Above: This is the main part of the deck. This is where we cook out, sit in the evenings, watch the stars, etc. You can see I’ve replaced three planks here, and done a lot of patching here and there. I bought some uber high-tech deck coating for this section, which requires 4 days to put on, and 7 days of curing. Hence the tarp to make sure it stays dry and out of direct sunlight. Hopefully it will last longer than the 2-3 years we’ve been getting from the paint.

Oh yeah… it has been REAL hot this weekend too. In the 90s, which is very rare here. 😛

Consolation Prizes

I was supposed to go on the Seattle Jaguar Club’s tour to Mt. Rainier today. Unfortunately a household emergency kept me here, and the car in the barn.

So instead I’ll show you some photos from another Consolation Prize trip. A few weeks ago I went up to the Vancouver area to participate in a JCNA slalom event. Unfortunately I never found it, despite driving around the Pitt Meadows and Coquitlam area for quite a while. Oh well. Instead I turned back south and since I had heard they’ve opened the road up to Artist’s Point between Mt. Baker and Mt. Shuksan I figured I’d drive up there. Gorgeous spot.

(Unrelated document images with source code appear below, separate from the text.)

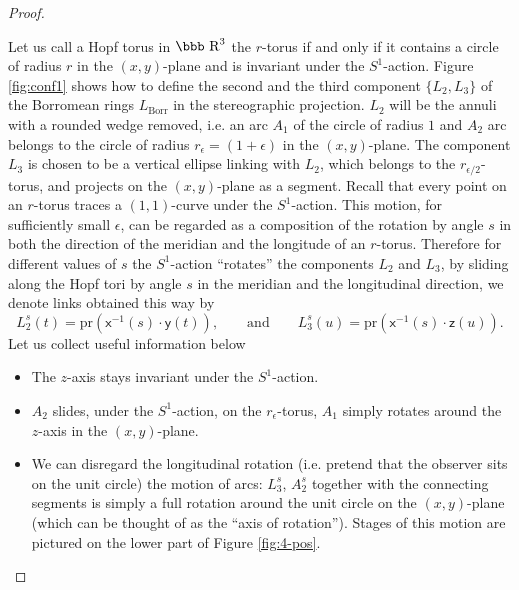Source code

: \documentclass[12pt]{article}
\newcommand{\R}{\mbox{\bbb R}}       %
\begin{document}
\begin{proof}
\begin{figure}
\begin{center}
\end{center}
\end{figure}

Let us call a Hopf torus in $\R^3$ the $r$-torus if and only if it
contains a circle of radius $r$ in the $(x,y)$-plane and is
invariant under the $S^1$-action.
 Figure \ref{fig:conf1} shows how to define the second and the third component $\{L_2, L_3\}$ of the Borromean rings $L_\text{Borr}$ in the stereographic projection.
$L_2$ will be the annuli with a rounded wedge removed, i.e. an arc $A_1$ of the circle
of radius $1$ and $A_2$ arc belongs to the circle of radius $r_\epsilon=(1+\epsilon)$ in the $(x,y)$-plane. 
 The component $L_3$ is chosen to be a vertical ellipse
linking with $L_2$, which belongs to the $r_{\epsilon/2}$-torus, and
projects on the $(x,y)$-plane as a segment. Recall that every point on an $r$-torus traces a
$(1,1)$-curve under the $S^1$-action. This motion, for sufficiently small $\epsilon$, can be regarded 
as a composition
of the rotation by angle $s$ in both the direction of the meridian
and the longitude of an $r$-torus.  Therefore for different values of $s$ the $S^1$-action ``rotates'' the components $L_2$ and $L_3$, by sliding 
along the Hopf tori by angle $s$ in the meridian and the longitudinal
direction, we denote links obtained this way by 
\[
 L^s_2(t)=\text{pr}(\mathsf{x}^{-1}(s)\cdot\mathsf{y}(t)),\qquad \text{and}\qquad  L^s_3(u)=\text{pr}(\mathsf{x}^{-1}(s)\cdot\mathsf{z}(u)).
\]
Let us collect useful information below
\begin{itemize}
\item[$(i)$] The $z$-axis stays invariant under the $S^1$-action.
\item[$(ii)$] $A_2$ slides, under the $S^1$-action, on the $r_\epsilon$-torus, $A_1$ simply
rotates around the $z$-axis in the $(x,y)$-plane.
\item[$(iii)$] We can disregard the longitudinal rotation (i.e.
pretend that the observer sits on the unit circle) the motion of arcs:
$L^s_3$, $A^s_2$ together with the connecting segments is simply a
full rotation around the unit circle on the $(x,y)$-plane (which can be thought of as the ``axis of rotation'').
Stages of this motion are pictured on the lower part of Figure \ref{fig:4-pos}.
\end{itemize}




\end{proof}
\end{document}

I crossed the border at Lynden and then pointed the car east towards the mountains. The road up to the Mt. Baker ski area was relatively clear of traffic and most folks pulled over to allow me to pass when they saw and heard the growling cat in their mirrors. What fun! The final bit is a hard, switch-backed hill climb up a very steep incline. I had the car really flying and having a ton of fun. It performed flawlessly, with no drama or even much tire squeal. It just held on and ran like it was on rails. Awesome.

At the top I opened the bonnet and let it cool down from the hard run. The Artist Point parking area was surrounded by a huge wall of snow, completely obliterating the views.

Above: Over there behind the snowbank is Mt. Baker… I think.

After the car cooled down I wandered down the road to about 750′ lower in altitude to soak in the views just a bit more as the snow was much less deep.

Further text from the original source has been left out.